They were on the stairs to go, having stayed for what they deemed a respectable period of time, when the PR man called them back. “You can’t go yet, folks,” he said. “We’re just about to draw the raffle.” They had been given tickets when they arrived. The winning number, drawn from a hat, would secure Ian Lawson’s extraordinary photo book, From the Land Comes the Cloth, a visual evocation of how the colours and patterns of Harris Tweed have drawn their inspiration from the landscape since the time islanders first began weaving it. A huge and weighty tome, it sold in special editions for around two hundred euros. Harris Tweed Hebrides were clearly keen that it should end up in the hands of a favoured customer, but politeness had demanded that all their guests be included.
And so smiles were fixed when it was Ruairidh’s number that was drawn from the hat. Niamh masked her embarrassment by suggesting they forgo their good fortune and offer the book back for another draw. But no one would hear of it, and now they sat either side of it in the taxi, where it had morphed into a physical manifestation of the barrier that seemed to have materialized between them. Ruairidh said, “I’m glad they wouldn’t take it back. I’ve always wanted that book.” He could have bought it a hundred times over, but somehow had never got around to it. In the end it was luck that had delivered it into his hands. The same luck that would desert him in less than an hour.

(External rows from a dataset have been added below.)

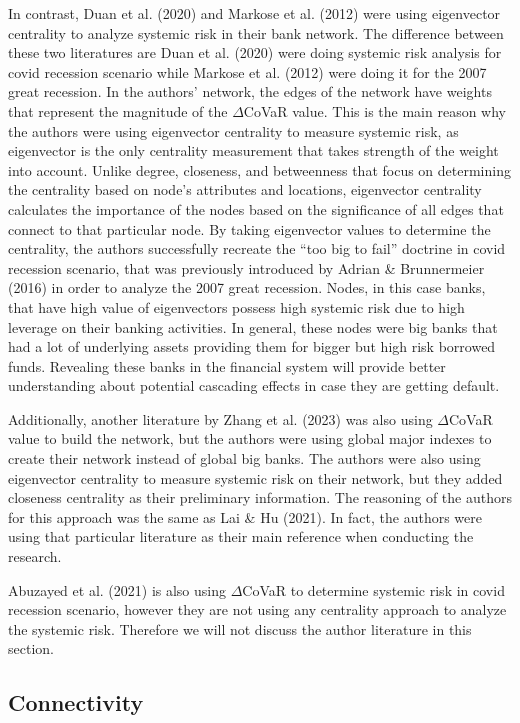 \documentclass[a4paper,11pt]{article}
\begin{document}
In contrast, Duan et al. (2020) and Markose et al. (2012) were using eigenvector centrality to analyze systemic risk in their bank network. The difference between these two literatures are Duan et al. (2020) were doing systemic risk analysis for covid recession scenario while Markose et al. (2012) were doing it for the 2007 great recession. In the authors’ network, the edges of the network have weights that represent the magnitude of the  $\Delta$CoVaR value. This is the main reason why the authors were using eigenvector centrality to measure systemic risk, as eigenvector is the only centrality measurement that takes strength of the weight into account. Unlike degree, closeness, and betweenness that focus on determining the centrality based on node’s attributes and locations, eigenvector centrality calculates the importance of the nodes based on the significance of all edges that connect to that particular node. By taking eigenvector values to determine the centrality, the authors successfully recreate the “too big to fail” doctrine in covid recession scenario, that was previously introduced by Adrian \& Brunnermeier (2016) in order to analyze the 2007 great recession. Nodes, in this case banks, that have high value of eigenvectors possess high systemic risk due to high leverage on their banking activities. In general, these nodes were big banks that had a lot of underlying assets providing them for bigger but high risk borrowed funds. Revealing these banks in the financial system will provide better understanding about potential cascading effects in case they are getting default. 

Additionally, another literature by Zhang et al. (2023) was also using  $\Delta$CoVaR value to build the network, but the authors were using global major indexes to create their network instead of global big banks. The authors were also using eigenvector centrality to measure systemic risk on their network, but they added closeness centrality as their preliminary information. The reasoning of the authors for this approach was the same as Lai \& Hu (2021). In fact, the authors were using that particular literature as their main reference when conducting the research.

Abuzayed et al. (2021) is also using  $\Delta$CoVaR to determine systemic risk in covid recession scenario, however they are not using any centrality approach to analyze the systemic risk. Therefore we will not discuss the author literature in this section.
\subsection{Connectivity}
\end{document}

When their taxi dropped them outside the Crowne Plaza in the Place de la République, darkness had fallen, and the nightly gathering of police trucks and vans was already lining itself up along the pavement. Armed officers in flak jackets stood around in groups cradling automatic weapons and drawing on cigarettes. You could smell the smoke in the cool of the night, and sense the conflicting emotions of boredom and fear that stalked them, like the ghosts of both the terrorists and their victims whose blood had stained the streets all around this quartier. You just never knew when something might happen. The reality, these days, of life in the City of Light.
They took the lift to the second floor in silence. Niamh stole a glance at her man, but he was somewhere else. Somewhere, it seemed, that she was no longer welcome. He appeared older, suddenly, than his forty-two years. Short dark curls greying around the temples, shadows beneath blue eyes that had spent much of their time avoiding hers these last weeks. And she ached with a sense of loss. What had happened to them? A lifetime of love, ten years of marriage, evaporating before her eyes like rain on hot tarmac. It didn’t seem possible. Any of it. And it made her all the more determined to guard the secret she had been keeping from him.
As he held the door of their club room open for her she saw the slim package in its brown paper wrapping lying on the dressing table where she had left it. She hurried across the room and slipped it into her bag before he could see it and ask what it was. “I’m going to take a shower,” he said, and he threw his jacket on the bed and went straight into the bathroom.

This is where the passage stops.